In class, I’ve talked about using weights in large scale assessments. I’ve provided a bit of intuition about using weights and why they are important. Here’s some R syntax to go along with the example I discussed.

Imagine there are two schools in one school district. You are asked what is the average score on some measure of students in the district. There are only two schools (school A and B) and their size varies (School A = 100, School B = 1,000). You don’t have enough resources to assess everyone so you sample a total of 50 students (25 from each school).

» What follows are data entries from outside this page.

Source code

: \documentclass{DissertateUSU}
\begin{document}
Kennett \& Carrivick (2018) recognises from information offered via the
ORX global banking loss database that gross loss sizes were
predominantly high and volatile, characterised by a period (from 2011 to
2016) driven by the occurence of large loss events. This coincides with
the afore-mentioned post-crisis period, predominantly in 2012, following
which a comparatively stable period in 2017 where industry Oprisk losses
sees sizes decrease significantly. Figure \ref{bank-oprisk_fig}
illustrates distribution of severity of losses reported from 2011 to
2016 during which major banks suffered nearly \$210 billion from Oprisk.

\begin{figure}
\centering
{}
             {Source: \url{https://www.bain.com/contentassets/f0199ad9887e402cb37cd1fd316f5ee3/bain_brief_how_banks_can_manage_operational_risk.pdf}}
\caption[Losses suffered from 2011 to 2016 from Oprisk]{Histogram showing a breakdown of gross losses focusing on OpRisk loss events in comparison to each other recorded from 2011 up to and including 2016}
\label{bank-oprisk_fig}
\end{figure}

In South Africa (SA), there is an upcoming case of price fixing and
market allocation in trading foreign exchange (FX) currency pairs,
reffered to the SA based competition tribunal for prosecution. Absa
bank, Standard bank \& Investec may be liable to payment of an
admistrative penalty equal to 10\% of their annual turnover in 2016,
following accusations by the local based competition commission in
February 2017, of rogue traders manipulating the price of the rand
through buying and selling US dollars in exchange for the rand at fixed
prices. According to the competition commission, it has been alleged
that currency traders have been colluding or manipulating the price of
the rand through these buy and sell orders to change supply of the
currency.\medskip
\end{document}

First, create data for all the kids. This shows us the true state (which we don’t observe).

```
set.seed(123)
sa <- rnorm(100, 55, 2) #school A
sb <- rnorm(1000, 45, 2) #school B
district <- c(sa, sb) #district scores
hist(district, main = 'District Scores', xlab = 'Scores', breaks = 20)
```

`(ov <- mean(c(sa, sb))) #this is the true average score`

`[1] 45.96022`

Now, imagine that we administer the assessment to 25 kids in each school:

```
sa.s <- sa[sample(100, 25)] #25 in school A
sb.s <- sb[sample(1000, 25)] #25 in school B
```

Here are the scores from each school. Close to the true means in each school:

`mean(sa.s)`

`[1] 55.60827`

`mean(sb.s)`

`[1] 45.49553`

If you merely take the average score of the 50 kids, this is not the mean of students in the school district:

`(ov.s <- mean(c(sa.s, sb.s))) #not representative of the pop of interest`

`[1] 50.5519`

But, we can use weights to make each response count appropriately. Remember weights are based on the inverse of the probability of selection. Let’s create a `data.frame`

with this information:

```
sa.df <- data.frame(score = sa.s, wt = 1/(25/100), school = 'a')
sb.df <- data.frame(score = sb.s, wt = 1/(25/1000), school = 'b')
comb.df <- rbind(sa.df, sb.df)
psych::headTail(comb.df)
```

```
score wt school
1 54.72 4 a
2 56.56 4 a
3 59.34 4 a
4 55.61 4 a
... ... ... <NA>
47 44.47 40 b
48 47.76 40 b
49 44.03 40 b
50 45.21 40 b
```

You can see that the weights differ based on the school attended. Now, if we use the weights, we can make an estimate of what the average score is for the district:

`weighted.mean(comb.df$score, comb.df$wt)`

`[1] 46.41487`

`sum(comb.df$wt) #summing the weights gives the population N`

`[1] 1100`

Manually doing this:

`((mean(sa.s) * 100) + (mean(sb.s) * 1000)) / 1100`

`[1] 46.41487`

If we use a regression, just add the `weights`

option. First, I show the results unweighted (this is just the mean of the 50 kids):

`lm(score ~ 1, data = comb.df) #unweighted, not correct`

```
Call:
lm(formula = score ~ 1, data = comb.df)
Coefficients:
(Intercept)
50.55
```

If the `weights`

option is used:

`lm(score ~ 1, data = comb.df, weights = wt) #weighted`

```
Call:
lm(formula = score ~ 1, data = comb.df, weights = wt)
Coefficients:
(Intercept)
46.41
```

This is much closer the the true score. Using weights allows us to generalize to the population of interest.